• ACTIVITY
Print the data exactly. Pictures stay out.

• EXTRACTED ENTRIES
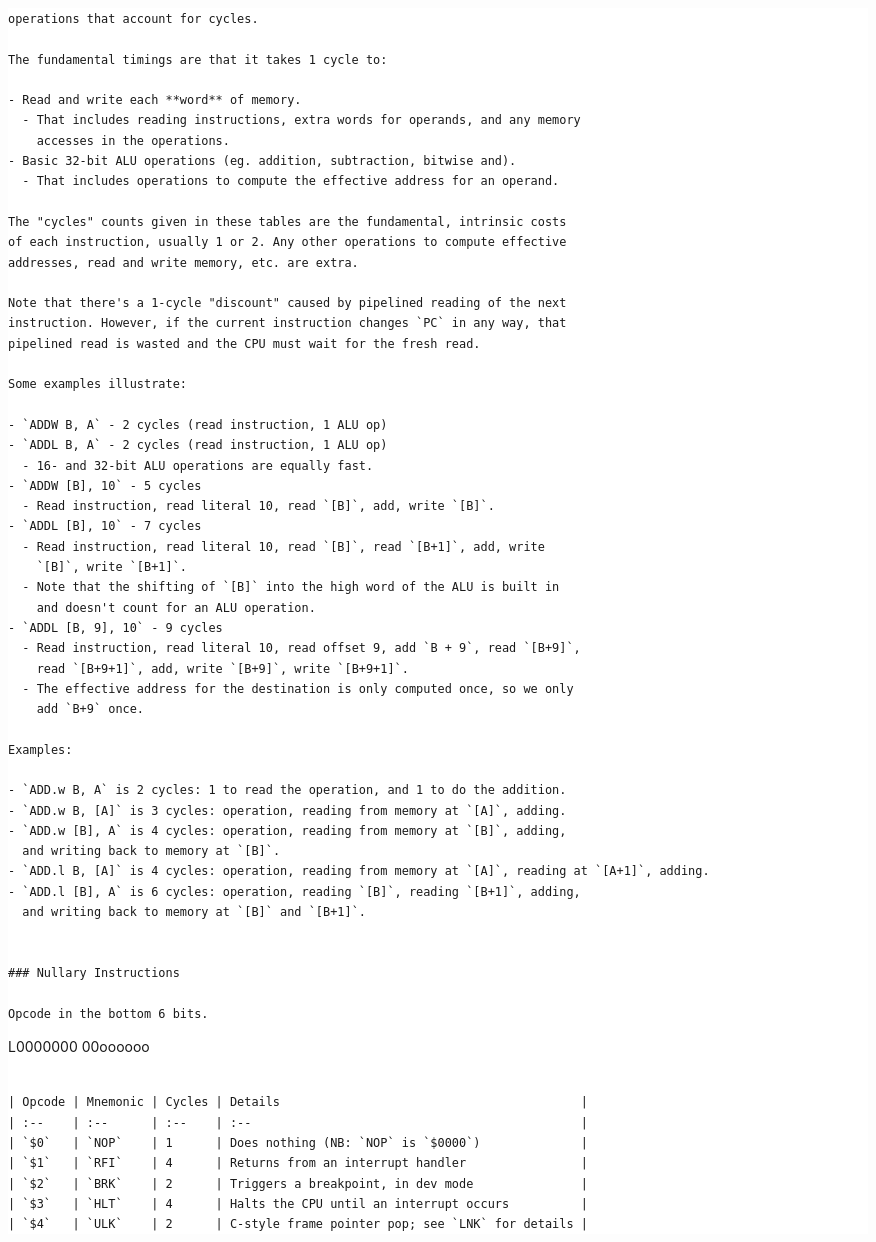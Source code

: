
 ```
operations that account for cycles.

The fundamental timings are that it takes 1 cycle to:

- Read and write each **word** of memory.
  - That includes reading instructions, extra words for operands, and any memory
    accesses in the operations.
- Basic 32-bit ALU operations (eg. addition, subtraction, bitwise and).
  - That includes operations to compute the effective address for an operand.

The "cycles" counts given in these tables are the fundamental, intrinsic costs
of each instruction, usually 1 or 2. Any other operations to compute effective
addresses, read and write memory, etc. are extra.

Note that there's a 1-cycle "discount" caused by pipelined reading of the next
instruction. However, if the current instruction changes `PC` in any way, that
pipelined read is wasted and the CPU must wait for the fresh read.

Some examples illustrate:

- `ADDW B, A` - 2 cycles (read instruction, 1 ALU op)
- `ADDL B, A` - 2 cycles (read instruction, 1 ALU op)
  - 16- and 32-bit ALU operations are equally fast.
- `ADDW [B], 10` - 5 cycles
  - Read instruction, read literal 10, read `[B]`, add, write `[B]`.
- `ADDL [B], 10` - 7 cycles
  - Read instruction, read literal 10, read `[B]`, read `[B+1]`, add, write
    `[B]`, write `[B+1]`.
  - Note that the shifting of `[B]` into the high word of the ALU is built in
    and doesn't count for an ALU operation.
- `ADDL [B, 9], 10` - 9 cycles
  - Read instruction, read literal 10, read offset 9, add `B + 9`, read `[B+9]`,
    read `[B+9+1]`, add, write `[B+9]`, write `[B+9+1]`.
  - The effective address for the destination is only computed once, so we only
    add `B+9` once.

Examples:

- `ADD.w B, A` is 2 cycles: 1 to read the operation, and 1 to do the addition.
- `ADD.w B, [A]` is 3 cycles: operation, reading from memory at `[A]`, adding.
- `ADD.w [B], A` is 4 cycles: operation, reading from memory at `[B]`, adding,
  and writing back to memory at `[B]`.
- `ADD.l B, [A]` is 4 cycles: operation, reading from memory at `[A]`, reading at `[A+1]`, adding.
- `ADD.l [B], A` is 6 cycles: operation, reading `[B]`, reading `[B+1]`, adding,
  and writing back to memory at `[B]` and `[B+1]`.


### Nullary Instructions

Opcode in the bottom 6 bits.

```
L0000000 00oooooo
```

| Opcode | Mnemonic | Cycles | Details                                          |
| :--    | :--      | :--    | :--                                              |
| `$0`   | `NOP`    | 1      | Does nothing (NB: `NOP` is `$0000`)              |
| `$1`   | `RFI`    | 4      | Returns from an interrupt handler                |
| `$2`   | `BRK`    | 2      | Triggers a breakpoint, in dev mode               |
| `$3`   | `HLT`    | 4      | Halts the CPU until an interrupt occurs          |
| `$4`   | `ULK`    | 2      | C-style frame pointer pop; see `LNK` for details |

```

• SOLUTION
Source code

:
 ```
operations that account for cycles.

The fundamental timings are that it takes 1 cycle to:

- Read and write each **word** of memory.
  - That includes reading instructions, extra words for operands, and any memory
    accesses in the operations.
- Basic 32-bit ALU operations (eg. addition, subtraction, bitwise and).
  - That includes operations to compute the effective address for an operand.

The "cycles" counts given in these tables are the fundamental, intrinsic costs
of each instruction, usually 1 or 2. Any other operations to compute effective
addresses, read and write memory, etc. are extra.

Note that there's a 1-cycle "discount" caused by pipelined reading of the next
instruction. However, if the current instruction changes `PC` in any way, that
pipelined read is wasted and the CPU must wait for the fresh read.

Some examples illustrate:

- `ADDW B, A` - 2 cycles (read instruction, 1 ALU op)
- `ADDL B, A` - 2 cycles (read instruction, 1 ALU op)
  - 16- and 32-bit ALU operations are equally fast.
- `ADDW [B], 10` - 5 cycles
  - Read instruction, read literal 10, read `[B]`, add, write `[B]`.
- `ADDL [B], 10` - 7 cycles
  - Read instruction, read literal 10, read `[B]`, read `[B+1]`, add, write
    `[B]`, write `[B+1]`.
  - Note that the shifting of `[B]` into the high word of the ALU is built in
    and doesn't count for an ALU operation.
- `ADDL [B, 9], 10` - 9 cycles
  - Read instruction, read literal 10, read offset 9, add `B + 9`, read `[B+9]`,
    read `[B+9+1]`, add, write `[B+9]`, write `[B+9+1]`.
  - The effective address for the destination is only computed once, so we only
    add `B+9` once.

Examples:

- `ADD.w B, A` is 2 cycles: 1 to read the operation, and 1 to do the addition.
- `ADD.w B, [A]` is 3 cycles: operation, reading from memory at `[A]`, adding.
- `ADD.w [B], A` is 4 cycles: operation, reading from memory at `[B]`, adding,
  and writing back to memory at `[B]`.
- `ADD.l B, [A]` is 4 cycles: operation, reading from memory at `[A]`, reading at `[A+1]`, adding.
- `ADD.l [B], A` is 6 cycles: operation, reading `[B]`, reading `[B+1]`, adding,
  and writing back to memory at `[B]` and `[B+1]`.


### Nullary Instructions

Opcode in the bottom 6 bits.

```
L0000000 00oooooo
```

| Opcode | Mnemonic | Cycles | Details                                          |
| :--    | :--      | :--    | :--                                              |
| `$0`   | `NOP`    | 1      | Does nothing (NB: `NOP` is `$0000`)              |
| `$1`   | `RFI`    | 4      | Returns from an interrupt handler                |
| `$2`   | `BRK`    | 2      | Triggers a breakpoint, in dev mode               |
| `$3`   | `HLT`    | 4      | Halts the CPU until an interrupt occurs          |
| `$4`   | `ULK`    | 2      | C-style frame pointer pop; see `LNK` for details |

```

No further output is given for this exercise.